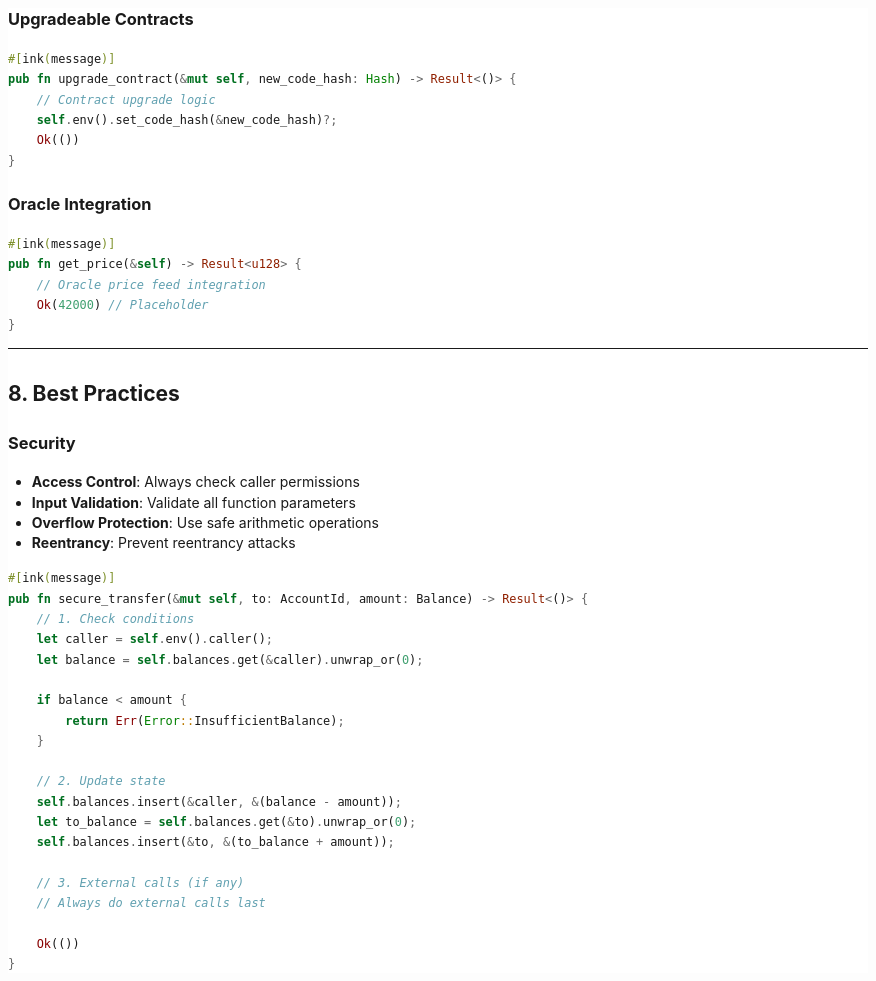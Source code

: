 ### Upgradeable Contracts

```rust
#[ink(message)]
pub fn upgrade_contract(&mut self, new_code_hash: Hash) -> Result<()> {
    // Contract upgrade logic
    self.env().set_code_hash(&new_code_hash)?;
    Ok(())
}
```

### Oracle Integration

```rust
#[ink(message)]
pub fn get_price(&self) -> Result<u128> {
    // Oracle price feed integration
    Ok(42000) // Placeholder
}
```

---

## 8. Best Practices

### Security

- **Access Control**: Always check caller permissions
- **Input Validation**: Validate all function parameters
- **Overflow Protection**: Use safe arithmetic operations
- **Reentrancy**: Prevent reentrancy attacks

```rust
#[ink(message)]
pub fn secure_transfer(&mut self, to: AccountId, amount: Balance) -> Result<()> {
    // 1. Check conditions
    let caller = self.env().caller();
    let balance = self.balances.get(&caller).unwrap_or(0);
    
    if balance < amount {
        return Err(Error::InsufficientBalance);
    }
    
    // 2. Update state
    self.balances.insert(&caller, &(balance - amount));
    let to_balance = self.balances.get(&to).unwrap_or(0);
    self.balances.insert(&to, &(to_balance + amount));
    
    // 3. External calls (if any)
    // Always do external calls last
    
    Ok(())
}
```
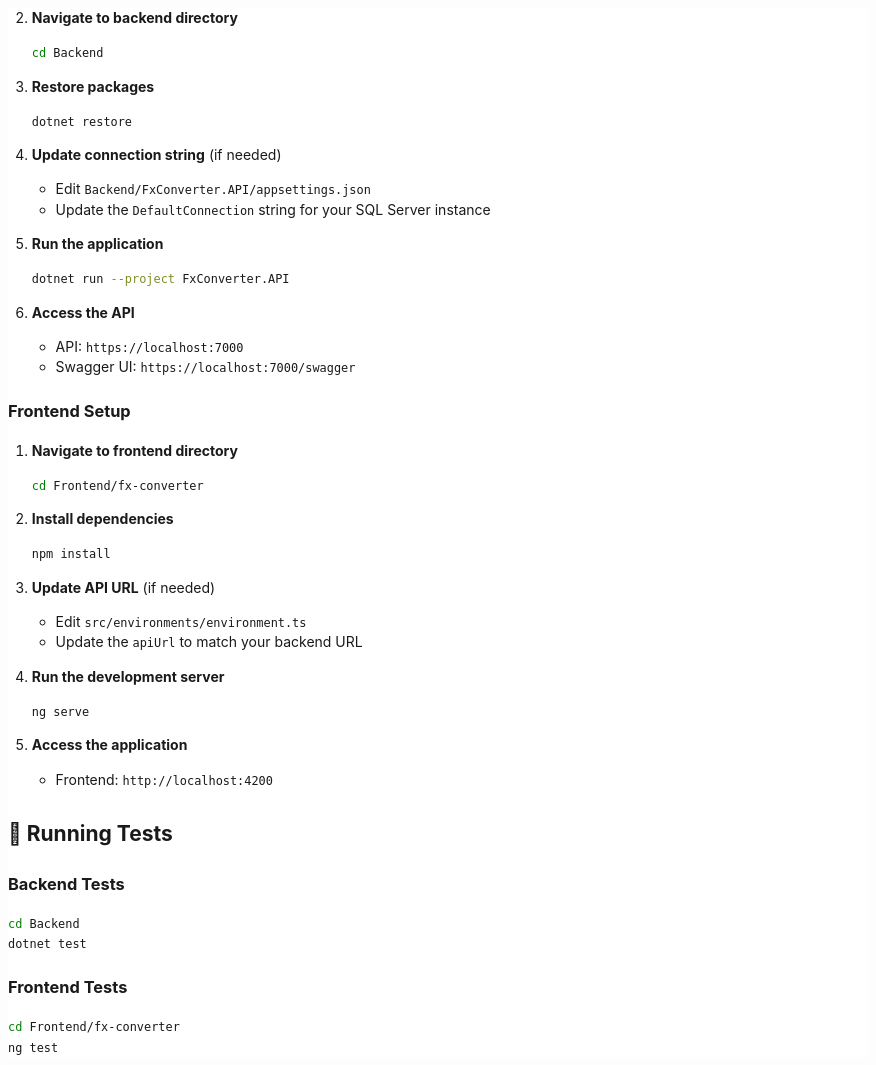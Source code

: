 2. **Navigate to backend directory**
   ```bash
   cd Backend
   ```

3. **Restore packages**
   ```bash
   dotnet restore
   ```

4. **Update connection string** (if needed)
   - Edit `Backend/FxConverter.API/appsettings.json`
   - Update the `DefaultConnection` string for your SQL Server instance

5. **Run the application**
   ```bash
   dotnet run --project FxConverter.API
   ```

6. **Access the API**
   - API: `https://localhost:7000`
   - Swagger UI: `https://localhost:7000/swagger`

### Frontend Setup

1. **Navigate to frontend directory**
   ```bash
   cd Frontend/fx-converter
   ```

2. **Install dependencies**
   ```bash
   npm install
   ```

3. **Update API URL** (if needed)
   - Edit `src/environments/environment.ts`
   - Update the `apiUrl` to match your backend URL

4. **Run the development server**
   ```bash
   ng serve
   ```

5. **Access the application**
   - Frontend: `http://localhost:4200`

## 🧪 Running Tests

### Backend Tests
```bash
cd Backend
dotnet test
```

### Frontend Tests
```bash
cd Frontend/fx-converter
ng test
```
- - -
■ Exercise aim: Make a copy of each line in the records above that has the word "dotnet".

■ Your solution:
   dotnet restore
   dotnet run --project FxConverter.API
dotnet test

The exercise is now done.